DIRECTIONS FOR THIS TASK: For the word "account", determine how many lines of the entries below contain it, and give only that number.

Collected data:
Content starts

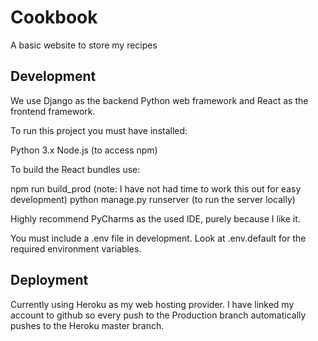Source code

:# Cookbook
A basic website to store my recipes


## Development

We use Django as the backend Python web framework and React as the frontend framework. 

To run this project you must have installed:

Python 3.x
Node.js (to access npm)

To build the React bundles use:

npm run build_prod (note: I have not had time to work this out for easy development)
python manage.py runserver (to run the server locally)

Highly recommend PyCharms as the used IDE, purely because I like it.


You must include a .env file in development. Look at .env.default for the required environment variables.


## Deployment

Currently using Heroku as my web hosting provider. I have linked my account to github so every push to the Production 
branch automatically pushes to the Heroku master branch.


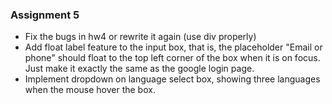 ### Assignment 5
* Fix the bugs in hw4 or rewrite it again (use div properly)
* Add float label feature to the input box, that is, the placeholder "Email or phone" should float to the top left corner of the box when it is on focus. Just make it exactly the same as the google login page.
* Implement dropdown on language select box, showing three languages when the mouse hover the box.
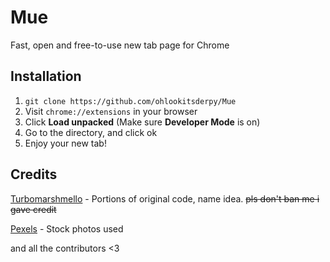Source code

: # Mue
Fast, open and free-to-use new tab page for Chrome


## Installation
1. ``git clone https://github.com/ohlookitsderpy/Mue``
2. Visit ``chrome://extensions`` in your browser
3. Click **Load unpacked** (Make sure **Developer Mode** is on)
4. Go to the directory, and click ok
5. Enjoy your new tab!


## Credits
[Turbomarshmello](https://github.com/turbomarshmello) - Portions of original code, name idea. ~~pls don't ban me i gave credit~~

[Pexels](https://pexels.com) - Stock photos used

and all the contributors <3
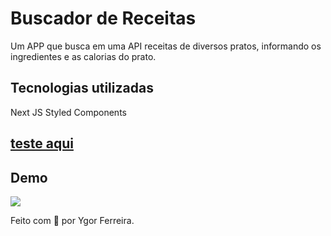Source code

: # Buscador de Receitas
Um APP que busca em uma API receitas de diversos pratos, informando os ingredientes e as calorias do prato.

## Tecnologias utilizadas

Next JS
Styled Components

## [teste aqui](dietapp.ygorpinto.vercel.app)

## Demo

![](diet-app/demo.png)


Feito com 💖 por Ygor Ferreira.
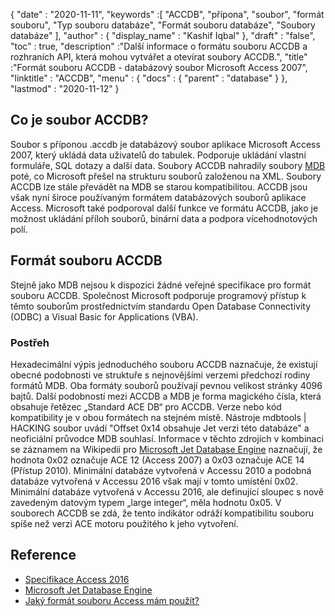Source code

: {
  "date" : "2020-11-11",
  "keywords" :[ "ACCDB", "přípona", "soubor", "formát souboru", "Typ souboru databáze", "Formát souboru databáze", "Soubory databáze" ],
  "author" : {
    "display_name" : "Kashif Iqbal"
},
  "draft" : "false",
  "toc" : true,
  "description" :"Další informace o formátu souboru ACCDB a rozhraních API, která mohou vytvářet a otevírat soubory ACCDB.",
  "title" :"Formát souboru ACCDB - databázový soubor Microsoft Access 2007",
  "linktitle" : "ACCDB",
  "menu" : {
    "docs" : {
      "parent" : "database"
}
},
  "lastmod" : "2020-11-12"
}

## Co je soubor ACCDB?

Soubor s příponou .accdb je databázový soubor aplikace Microsoft Access 2007, který ukládá data uživatelů do tabulek. Podporuje ukládání vlastní formuláře, SQL dotazy a další data. Soubory ACCDB nahradily soubory [MDB](/cs/database/mdb/) poté, co Microsoft přešel na strukturu souborů založenou na XML. Soubory ACCDB lze stále převádět na MDB se starou kompatibilitou. ACCDB jsou však nyní široce používaným formátem databázových souborů aplikace Access. Microsoft také podporoval další funkce ve formátu ACCDB, jako je možnost ukládání příloh souborů, binární data a podpora vícehodnotových polí.

## Formát souboru ACCDB

Stejně jako MDB nejsou k dispozici žádné veřejné specifikace pro formát souboru ACCDB. Společnost Microsoft podporuje programový přístup k těmto souborům prostřednictvím standardu Open Database Connectivity (ODBC) a Visual Basic for Applications (VBA).

### Postřeh

Hexadecimální výpis jednoduchého souboru ACCDB naznačuje, že existují obecné podobnosti ve struktuře s nejnovějšími verzemi předchozí rodiny formátů MDB. Oba formáty souborů používají pevnou velikost stránky 4096 bajtů. Další podobností mezi ACCDB a MDB je forma magického čísla, která obsahuje řetězec „Standard ACE DB“ pro ACCDB. Verze nebo kód kompatibility je v obou formátech na stejném místě. Nástroje mdbtools | HACKING soubor uvádí "Offset 0x14 obsahuje Jet verzi této databáze" a neoficiální průvodce MDB souhlasí. Informace v těchto zdrojích v kombinaci se záznamem na Wikipedii pro [Microsoft Jet Database Engine](https://en.wikipedia.org/wiki/Microsoft_Jet_Database_Engine) naznačují, že hodnota 0x02 označuje ACE 12 (Access 2007) a 0x03 označuje ACE 14 (Přístup 2010). Minimální databáze vytvořená v Accessu 2010 a podobná databáze vytvořená v Accessu 2016 však mají v tomto umístění 0x02. Minimální databáze vytvořená v Accessu 2016, ale definující sloupec s nově zavedeným datovým typem „large integer“, měla hodnotu 0x05. V souborech ACCDB se zdá, že tento indikátor odráží kompatibilitu souboru spíše než verzi ACE motoru použitého k jeho vytvoření.

## Reference

* [Specifikace Access 2016](https://support.microsoft.com/en-us/office/access-specifications-0cf3c66f-9cf2-4e32-9568-98c1025bb47c)
* [Microsoft Jet Database Engine](https://en.wikipedia.org/wiki/Microsoft_Jet_Database_Engine)
* [Jaký formát souboru Access mám použít?](https://support.microsoft.com/en-us/office/which-access-file-format-should-i-use-012d9ab3-d14c-479e-b617-be66f9070b41?ui=cs-cz&rs=cs-cz&ad=us)
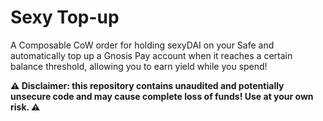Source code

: # Sexy Top-up

A Composable CoW order for holding sexyDAI on your Safe and automatically top up a Gnosis Pay account when it reaches a certain balance threshold, allowing you to earn yield while you spend!

**:warning: Disclaimer: this repository contains unaudited and potentially unsecure code and may cause complete loss of funds! Use at your own risk. :warning:**
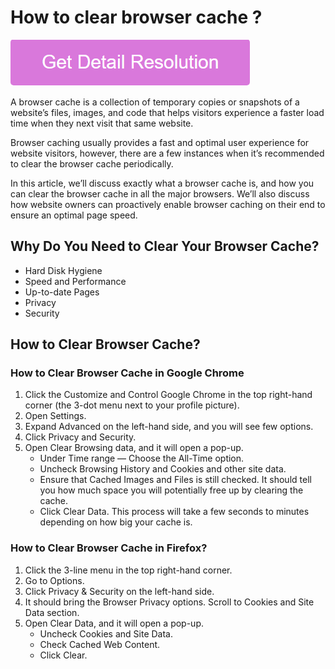 # How to clear browser cache ?

[![How to clear browser cache](pink.png)](https://github.com/techrepublikk/how.to.clear.browser.cache)

A browser cache is a collection of temporary copies or snapshots of a website’s files, images, and code that helps visitors experience a faster load time when they next visit that same website.

Browser caching usually provides a fast and optimal user experience for website visitors, however, there are a few instances when it’s recommended to clear the browser cache periodically.

In this article, we’ll discuss exactly what a browser cache is, and how you can clear the browser cache in all the major browsers. We’ll also discuss how website owners can proactively enable browser caching on their end to ensure an optimal page speed.

## Why Do You Need to Clear Your Browser Cache?

* Hard Disk Hygiene
* Speed and Performance
* Up-to-date Pages
* Privacy
* Security

## How to Clear Browser Cache?

### How to Clear Browser Cache in Google Chrome

1. Click the Customize and Control Google Chrome in the top right-hand corner (the 3-dot menu next to your profile picture).
2. Open Settings.
3. Expand Advanced on the left-hand side, and you will see few options.
4. Click Privacy and Security.
5. Open Clear Browsing data, and it will open a pop-up.
	* Under Time range — Choose the All-Time option.
	* Uncheck Browsing History and Cookies and other site data.
	* Ensure that Cached Images and Files is still checked. It should tell you how much space you will potentially free up by clearing the cache.
	* Click Clear Data. This process will take a few seconds to minutes depending on how big your cache is.

### How to Clear Browser Cache in Firefox?

1. Click the 3-line menu in the top right-hand corner.
2. Go to Options.
3. Click Privacy & Security on the left-hand side.
4. It should bring the Browser Privacy options. Scroll to Cookies and Site Data section.
5. Open Clear Data, and it will open a pop-up.
	* Uncheck Cookies and Site Data.
	* Check Cached Web Content.
	* Click Clear.
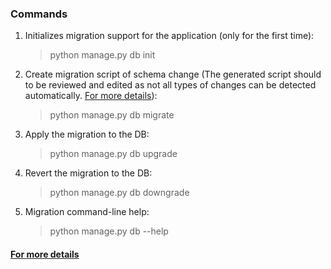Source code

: ### Commands

1. Initializes migration support for the application (only for the first time):
   > python manage.py db init

2. Create migration script of schema change (The generated script should to be reviewed and edited as not all types of 
   changes can be detected automatically. [For more details](https://alembic.sqlalchemy.org/en/latest/autogenerate.html#what-does-autogenerate-detect-and-what-does-it-not-detect)):
   > python manage.py db migrate

3. Apply the migration to the DB:
   > python manage.py db upgrade
   
3. Revert the migration to the DB:
   > python manage.py db downgrade

4. Migration command-line help:
   > python manage.py db --help


#### [For more details](https://flask-migrate.readthedocs.io/en/latest/)
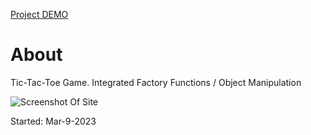 [Project DEMO](https://jason21715.github.io/Tic-Tac-Toe/)

# About
Tic-Tac-Toe Game. Integrated Factory Functions / Object Manipulation

![Screenshot Of Site](https://user-images.githubusercontent.com/121495300/236410885-d6c552fb-20ed-4906-b025-7e7c1d3583c0.png)

Started: Mar-9-2023

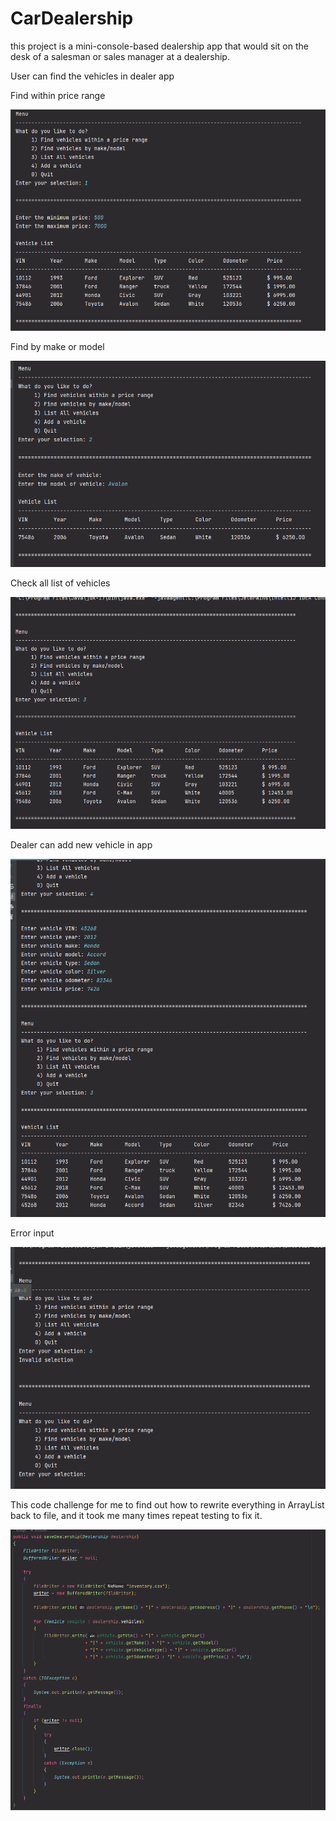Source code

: # CarDealership
this project is a mini-console-based dealership app that would sit on the desk of a salesman or sales manager at a dealership.


User can find the vehicles in dealer app

Find within price range

![image](screenshot/Screenshot%202023-05-18%20132058.png)

Find by make or model

![image](screenshot/Screenshot%202023-05-18%20132111.png)

Check all list of vehicles

![image](screenshot/Screenshot%202023-05-18%20132034.png)

Dealer can add new vehicle in app

![image](screenshot/Screenshot%202023-05-18%20132159.png)

Error input

![image](screenshot/Screenshot%202023-05-18%20132235.png)

This code challenge for me to find out how to 
rewrite everything in ArrayList back to file,
and it took me many times repeat testing to fix it.

![image](screenshot/Screenshot%202023-05-18%20132827.png)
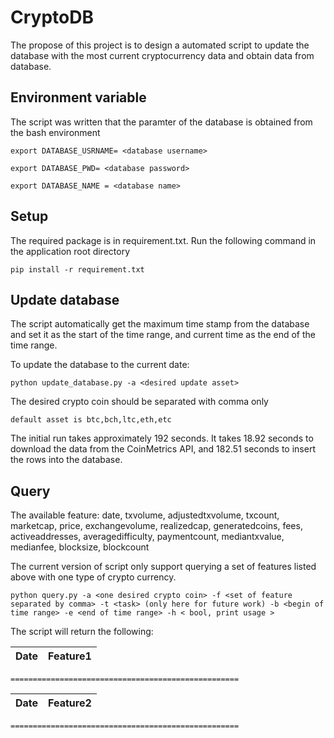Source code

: # CryptoDB
The propose of this project is to design a automated script to update the database with the most current cryptocurrency data and obtain data from database.

## Environment variable

The script was written that the paramter of the database is obtained from the bash environment

`export DATABASE_USRNAME= <database username>`

`export DATABASE_PWD= <database password>`

`export DATABASE_NAME = <database name>`

## Setup

The required package is in requirement.txt. Run the following command in the application root directory

`pip install -r requirement.txt`

## Update database

The script automatically get the maximum time stamp from the database and set it as the start of the time range, and current time as the end of the time range.

To update the database to the current date:

`python update_database.py -a <desired update asset>`

The desired crypto coin should be separated with comma only

`default asset is btc,bch,ltc,eth,etc`

The initial run takes approximately 192 seconds. It takes 18.92 seconds to download the data from the CoinMetrics API, and 182.51 seconds to insert the rows into the database.


## Query 

The available feature: date, txvolume, adjustedtxvolume, txcount, marketcap, price, exchangevolume, realizedcap, generatedcoins, fees, activeaddresses, averagedifficulty, paymentcount, mediantxvalue, medianfee, blocksize, blockcount

The current version of script only support querying a set of features listed above with one type of crypto currency.

`python query.py -a <one desired crypto coin> -f <set of feature separated by comma> -t <task> (only here for future work) -b <begin of time range> -e <end of time range> -h < bool, print usage >`

The script will return the following:

|Date|Feature1|
|-----|---------|


`===================================================`

|Date|Feature2|
|-----|---------|

`===================================================`

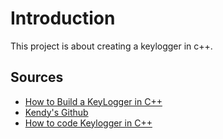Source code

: # Introduction
This project is about creating a keylogger in c++.

## Sources
- [How to Build a KeyLogger in C++](https://educationecosystem.com/nikos_tsiougkranas/Rrr1e-how-to-build-a-keylogger-in-c)
- [Kendy's Github](https://github.com/KendySong)
- [How to code Keylogger in C++](https://www.hackingloops.com/how-to-code-keylogger-in-c-stepwise-by-hackingloops/#:~:text=Technically%2C%20a%20keylogger%20is%20a,key%20strokes%20is%20called%20keylogging.)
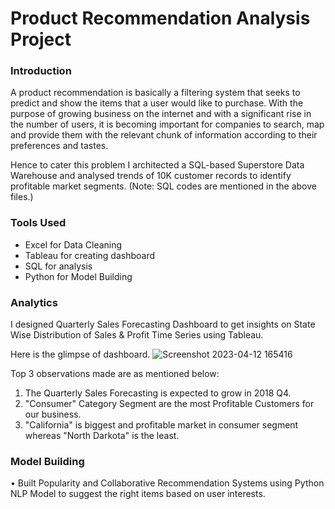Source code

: # Product Recommendation Analysis Project

### Introduction

A product recommendation is basically a filtering system that seeks to predict and show the items that a user would like to purchase. With the purpose of growing business on the internet and with a significant rise in the number of users, it is becoming important for companies to search, map and provide them with the relevant chunk of information according to their preferences and tastes. 

Hence to cater this problem I architected a SQL-based Superstore Data Warehouse and analysed trends of 10K customer records to identify profitable market segments. (Note: SQL codes are mentioned in the above files.) 


### Tools Used

* Excel for Data Cleaning
* Tableau for creating dashboard
* SQL for analysis
* Python for Model Building


### Analytics

I designed Quarterly Sales Forecasting Dashboard to get insights on State Wise Distribution of Sales & Profit Time Series using Tableau.

Here is the glimpse of dashboard.
![Screenshot 2023-04-12 165416](https://user-images.githubusercontent.com/84131752/231447810-39810cfc-f423-4463-b6c8-e2eb4c73f878.png)

Top 3 observations made are as mentioned below:

1. The Quarterly Sales Forecasting is expected to grow in 2018 Q4.
2. "Consumer" Category Segment are the most Profitable Customers for our business.
3. "California" is biggest and profitable market in consumer segment whereas "North Darkota" is the least.


### Model Building

•	Built Popularity and Collaborative Recommendation Systems using Python NLP Model to suggest the right items based on user interests. 
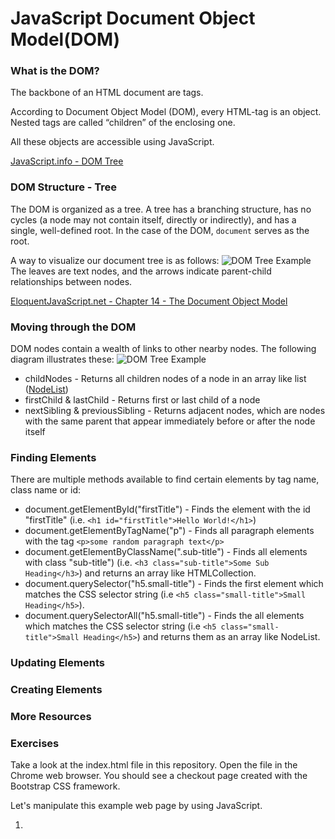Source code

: # JavaScript Document Object Model(DOM)

### What is the DOM?

The backbone of an HTML document are tags.

According to Document Object Model (DOM), every HTML-tag is an object. Nested tags are called “children” of the enclosing one.

All these objects are accessible using JavaScript.

[JavaScript.info - DOM Tree](https://javascript.info/dom-nodes)

### DOM Structure - Tree

The DOM is organized as a tree. A tree has a branching structure, has no cycles (a node may not contain itself, directly or indirectly), and has a single, well-defined root. In the case of the DOM, `document` serves as the root.

A way to visualize our document tree is as follows:
![DOM Tree Example](https://eloquentjavascript.net/img/html-tree.svg)
The leaves are text nodes, and the arrows indicate parent-child relationships between nodes.

[EloquentJavaScript.net - Chapter 14 - The Document Object Model](https://eloquentjavascript.net/14_dom.html)

### Moving through the DOM

DOM nodes contain a wealth of links to other nearby nodes. The following diagram illustrates these:
![DOM Tree Example](https://eloquentjavascript.net/img/html-links.svg)

- childNodes - Returns all children nodes of a node in an array like list ([NodeList](https://developer.mozilla.org/en-US/docs/Web/API/NodeList))
- firstChild & lastChild - Returns first or last child of a node
- nextSibling & previousSibling - Returns adjacent nodes, which are nodes with the same parent that appear immediately before or after the node itself

### Finding Elements

There are multiple methods available to find certain elements by tag name, class name or id:

- document.getElementById("firstTitle") - Finds the element with the id "firstTitle" (i.e. `<h1 id="firstTitle">Hello World!</h1>`)
- document.getElementByTagName("p") - Finds all paragraph elements with the tag `<p>some random paragraph text</p>`
- document.getElementByClassName(".sub-title") - Finds all elements with class "sub-title") (i.e. `<h3 class="sub-title">Some Sub Heading</h3>`) and returns an array like HTMLCollection.
- document.querySelector("h5.small-title") - Finds the first element which matches the CSS selector string (i.e `<h5 class="small-title">Small Heading</h5>`).
- document.querySelectorAll("h5.small-title") - Finds the all elements which matches the CSS selector string (i.e `<h5 class="small-title">Small Heading</h5>`) and returns them as an array like NodeList.

### Updating Elements

### Creating Elements

### More Resources

### Exercises

Take a look at the index.html file in this repository. Open the file in the Chrome web browser. You should see a checkout page created with the Bootstrap CSS framework.

Let's manipulate this example web page by using JavaScript.

1.
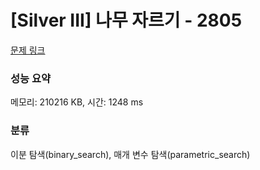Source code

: # [Silver III] 나무 자르기 - 2805 

[문제 링크](https://www.acmicpc.net/problem/2805) 

### 성능 요약

메모리: 210216 KB, 시간: 1248 ms

### 분류

이분 탐색(binary_search), 매개 변수 탐색(parametric_search)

Content ends

EXPECTED OUTPUT: 2